En Windsor también, el rey Eduardo III constituyó en 1348 la Muy Noble Orden de la Jarretera, el más alto honor que los soberanos ingleses pueden otorgar hoy. El monarca pretendía emular y revivir así la anhelada época de los Caballeros de la Tabla Redonda del rey Arturo. De este modo, Eduardo III quiso reunir en torno a él y a su hijo, el llamado Príncipe Negro, a los veinticuatro ilustres miembros fundadores de la nueva orden de caballería.
Cadáver decapitado
En el coro de la capilla de San Jorge se conserva el sitial de cada caballero sobre el que resplandece su insignia heráldica. Entre los portadores del sombrero empenachado y el gran manto azul característicos de la Orden de la Jarretera figuran nombres tan honorables como los de Sir Winston Churchill, Sir Anthony Eden, el conde Mountbatten, el vizconde Montgomery y, por supuesto, el de la reina Isabel II. Windsor ha sido testigo también del horror. A su interior llegó una noche de intensa nevada, la del 7 de febrero de 1649, el cadáver de Carlos I de Inglaterra, Escocia e Irlanda, decapitado por los partidarios de Oliver Cromwell. En un gesto compasivo que le honra, este líder revolucionario permitió que la cabeza del rey se cosiera a su cuerpo para que su familia pudiera rendirle los debidos respetos al darle sepultura en la cámara acorazada del también rey Enrique VIII, en la capilla de San Jorge.
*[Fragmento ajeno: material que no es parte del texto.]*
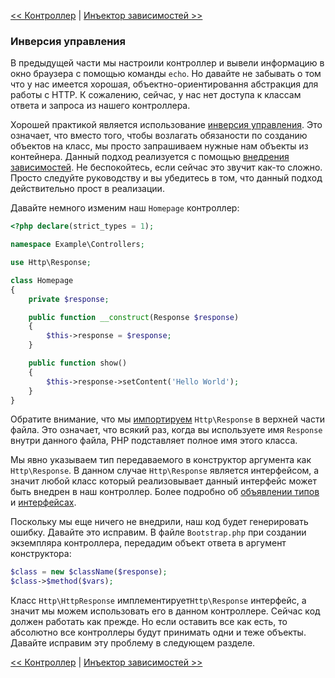 [<< Контроллер](06-controller.md) | [Инъектор зависимостей >>](08-dependency-injector.md)

### Инверсия управления

В предыдущей части мы настроили контроллер и вывели информацию в окно браузера с помощью команды `echo`. Но давайте не забывать о том что у нас имеется хорошая, объектно-ориентировання абстракция для работы с HTTP. К сожалению, сейчас, у нас нет доступа к классам ответа и запроса из нашего контроллера.

Хорошей практикой является использование [инверсия управления](https://ru.wikipedia.org/wiki/%D0%98%D0%BD%D0%B2%D0%B5%D1%80%D1%81%D0%B8%D1%8F_%D1%83%D0%BF%D1%80%D0%B0%D0%B2%D0%BB%D0%B5%D0%BD%D0%B8%D1%8F). Это означает, что вместо того, чтобы возлагать обязаности по созданию объектов на класс, мы просто запрашиваем нужные нам объекты из контейнера. Данный подход реализуется с помощью [внедрения зависимостей](https://ru.wikipedia.org/wiki/%D0%92%D0%BD%D0%B5%D0%B4%D1%80%D0%B5%D0%BD%D0%B8%D0%B5_%D0%B7%D0%B0%D0%B2%D0%B8%D1%81%D0%B8%D0%BC%D0%BE%D1%81%D1%82%D0%B8). Не беспокойтесь, если сейчас это звучит как-то сложно. Просто следуйте руководству и вы убедитесь в том, что данный подход действительно прост в реализации.

Давайте немного изменим наш `Homepage` контроллер:

```php
<?php declare(strict_types = 1);

namespace Example\Controllers;

use Http\Response;

class Homepage
{
    private $response;

    public function __construct(Response $response)
    {
        $this->response = $response;
    }

    public function show()
    {
        $this->response->setContent('Hello World');
    }
}
```

Обратите внимание, что мы [импортируем](http://php.net/manual/ru/language.namespaces.importing.php) `Http\Response` в верхней части файла. Это означает, что всякий раз, когда вы используете имя `Response` внутри данного файла, PHP подставляет полное имя этого класса.

Мы явно указываем тип передаваемого в конструктор аргумента как `Http\Response`. В данном случае `Http\Response` является интерфейсом, а значит любой класс который реализовывает данный интерфейс может быть внедрен в наш контроллер. Более подробно об [объявлении типов](http://fi2.php.net/manual/ru/functions.arguments.php#functions.arguments.type-declaration) и [интерфейсах](http://fi2.php.net/manual/ru/language.oop5.interfaces.php).

Поскольку мы еще ничего не внедрили, наш код будет генерировать ошибку. Давайте это исправим. В файле `Bootstrap.php` при создании экземпляра контроллера, передадим объект ответа в аргумент конструктора:

```php
$class = new $className($response);
$class->$method($vars);
```
Класс `Http\HttpResponse` имплементирует`Http\Response` интерфейс, а значит мы можем использовать его в данном контроллере. Сейчас код должен работать как прежде. Но если оставить все как есть, то абсолютно все контроллеры будут принимать одни и теже объекты. Давайте исправим эту проблему в следующем разделе.

[<< Контроллер](06-controller.md) | [Инъектор зависимостей >>](08-dependency-injector.md)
En el mismo castillo se registraron también episodios románticos, como la declaración de amor de la reina Victoria a su primo, el apuesto príncipe Alberto de Sajonia-Coburgo-Gotha, seguida de la correspondiente luna de miel. Y momentos dramáticos, como el de la luna de hiel registrada una tarde de diciembre de 1861, cuando ella se arrodilló ante el lecho de su esposo en la Alcoba Azul de la Torre de Clarence para susurrarle al oído, en presencia de testigos, antes de que él exhalase su último suspiro: «Oh, sí, es la muerte. La conozco. ¡La he visto antes!». La reina Victoria, como tantos otros insignes pobladores del castillo, se llevó algún que otro secreto inconfesable a la tumba tras cuarenta años de casi completo retiro entre aquellos fantasmagóricos muros.
Cuestión de apellidos
Durante la Primera Guerra Mundial, el rey Jorge V, abuelo de Isabel II, decidió cambiarse el apellido germano Sajonia-Coburgo-Gotha por el inglés Windsor. Fue así como el 9 de abril de 1952, la reina Isabel II declaró públicamente que, de acuerdo con la libre disposición de su regio abuelo, era su voluntad que ella y todos sus hijos fueran reconocidos en lo sucesivo como miembros de la Casa Real de Windsor. La declaración de la soberana tuvo repercusión directa sobre la nueva denominación de la fortaleza, que pasó a conocerse así con el nombre actual: castillo de Windsor. El mismo bastión donde siguen celebrándose hoy también fiestas y reuniones durante la temporada de carreras del Hipódromo real de Ascot, uno de los más antiguos y grandes premios ecuestres de Inglaterra, localizado en el condado de Berkshire. Hablamos, claro está, de uno de los castillos más polifacéticos de todo el planeta.